The Anthropocene epoch, proposed as a new post-Holocene geological time interval beginning sometime in the mid-20th century, is not yet a formally defined geological unit within the terrestrial geological timescale. However, the term has seen widespread usage in the scientific and popular literature, as well as in the media, since it was popularized in 2000. It is characterized by the way in which human activities have profoundly altered many geologically significant conditions and processes, leaving characteristic evidence in the Earth’s stratigraphic record (Table 1).
Table 1. Signs of Human Impact on Earth and Potential Impacts on Mars
|Parameter||Earth (Observed)a||Mars (Forecasted)|
|Human impact signatures are sufficiently different from the natural features of the Holocene to constitute a new unit of geological time.

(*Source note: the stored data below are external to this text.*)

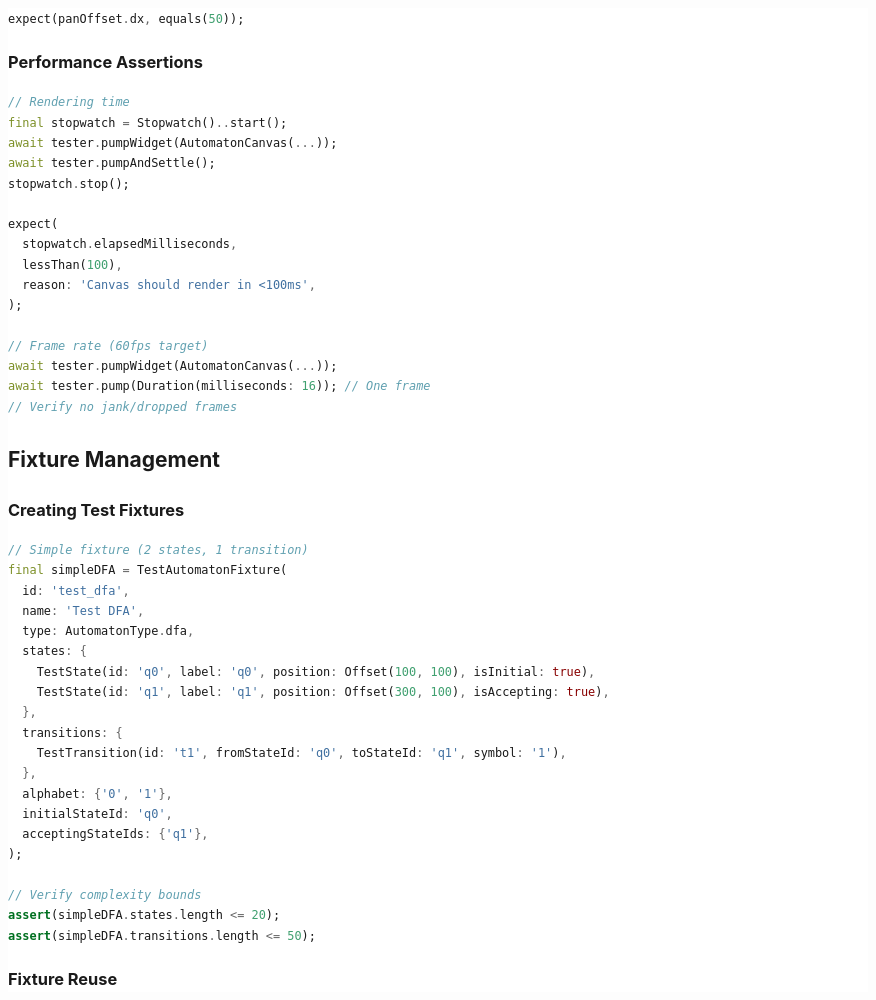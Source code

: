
 ```dart
expect(panOffset.dx, equals(50));
```

### Performance Assertions
```dart
// Rendering time
final stopwatch = Stopwatch()..start();
await tester.pumpWidget(AutomatonCanvas(...));
await tester.pumpAndSettle();
stopwatch.stop();

expect(
  stopwatch.elapsedMilliseconds,
  lessThan(100),
  reason: 'Canvas should render in <100ms',
);

// Frame rate (60fps target)
await tester.pumpWidget(AutomatonCanvas(...));
await tester.pump(Duration(milliseconds: 16)); // One frame
// Verify no jank/dropped frames
```

## Fixture Management

### Creating Test Fixtures

```dart
// Simple fixture (2 states, 1 transition)
final simpleDFA = TestAutomatonFixture(
  id: 'test_dfa',
  name: 'Test DFA',
  type: AutomatonType.dfa,
  states: {
    TestState(id: 'q0', label: 'q0', position: Offset(100, 100), isInitial: true),
    TestState(id: 'q1', label: 'q1', position: Offset(300, 100), isAccepting: true),
  },
  transitions: {
    TestTransition(id: 't1', fromStateId: 'q0', toStateId: 'q1', symbol: '1'),
  },
  alphabet: {'0', '1'},
  initialStateId: 'q0',
  acceptingStateIds: {'q1'},
);

// Verify complexity bounds
assert(simpleDFA.states.length <= 20);
assert(simpleDFA.transitions.length <= 50);
```

### Fixture Reuse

|Humans will leave stratigraphic signatures (buildings, evidence of atmospheric changes, biomass) in sediments and ice never seen before on Mars.
Except for ice ages, human colonization will be the first global change on Mars since the atmospheric loss billions of years ago.
|Global extent||Human signatures show excellent global or near-global correlation in a wide variety of marine and terrestrial sedimentary bodies.||In situ resource utilization and microbial dispersion will be global because raw materials (potentially mined) and ice (potentially biocontaminated) are globally distributed.|
|Preservation potential||The archaeological record registers new patterns within the Earth system.||There will be higher preservation potential than on Earth because the thinner atmosphere and lack of an active microbiota retard alterations to the record of human effects.|
|Synchronous base||All the above effects are globally synchronous stratigraphic markers for the Anthropocene, starting in the mid-20th century.||All the stratigraphic markers will develop at the same time, once humans begin settling bases on Mars.|
aEarth parameters are after Waters et al. 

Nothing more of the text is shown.